** Task prompt **
Using the data below, print exactly the line with "#� �C�r�y�p�t�e�x�", the line with "MATH 3020 - Probability", and every line between them, but none of the pictures.

** Material for this exercise **

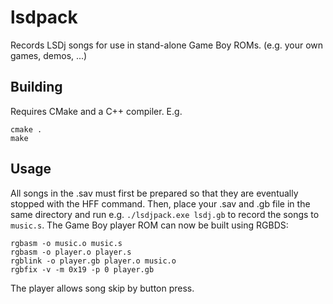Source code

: # lsdpack

Records LSDj songs for use in stand-alone Game Boy ROMs. (e.g. your own games, demos, ...)

## Building

Requires CMake and a C++ compiler. E.g.

    cmake .
    make

## Usage

All songs in the .sav must first be prepared so that they are eventually stopped with the HFF command. Then, place your .sav and .gb file in the same directory and run e.g. `./lsdjpack.exe lsdj.gb` to record the songs to `music.s`. The Game Boy player ROM can now be built using RGBDS:

    rgbasm -o music.o music.s
    rgbasm -o player.o player.s
    rgblink -o player.gb player.o music.o
    rgbfix -v -m 0x19 -p 0 player.gb

The player allows song skip by button press.
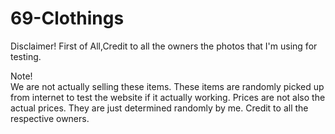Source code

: # 69-Clothings

Disclaimer!
First of All,Credit to all the owners the photos that I'm using for testing.

Note!  
We are not actually selling these items. These items are randomly picked up from internet to test the website if it actually working.
Prices are not also the actual prices. They are just determined randomly by me. Credit to all the respective owners.
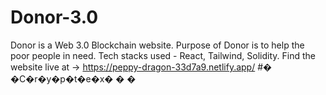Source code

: # Donor-3.0
Donor is a Web 3.0 Blockchain website.
Purpose of Donor is to help the poor people in need.
Tech stacks used - React, Tailwind, Solidity.
Find the website live at -> https://peppy-dragon-33d7a9.netlify.app/
#� �C�r�y�p�t�e�x�
�
�

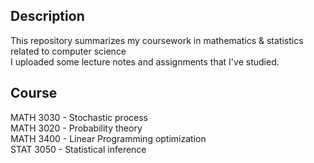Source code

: ## Description
This repository summarizes my coursework in mathematics & statistics related to computer science 
<br> I uploaded some lecture notes and assignments that I've studied.

## Course
MATH 3030 - Stochastic process <br>
MATH 3020 - Probability theory  <br> 
MATH 3400 - Linear Programming optimization  <br>
STAT 3050 - Statistical inference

** Written reply **
#� �C�r�y�p�t�e�x�
�
�

Source code

: ## Description
This repository summarizes my coursework in mathematics & statistics related to computer science 
<br> I uploaded some lecture notes and assignments that I've studied.

## Course
MATH 3030 - Stochastic process <br>
MATH 3020 - Probability theory  <br> 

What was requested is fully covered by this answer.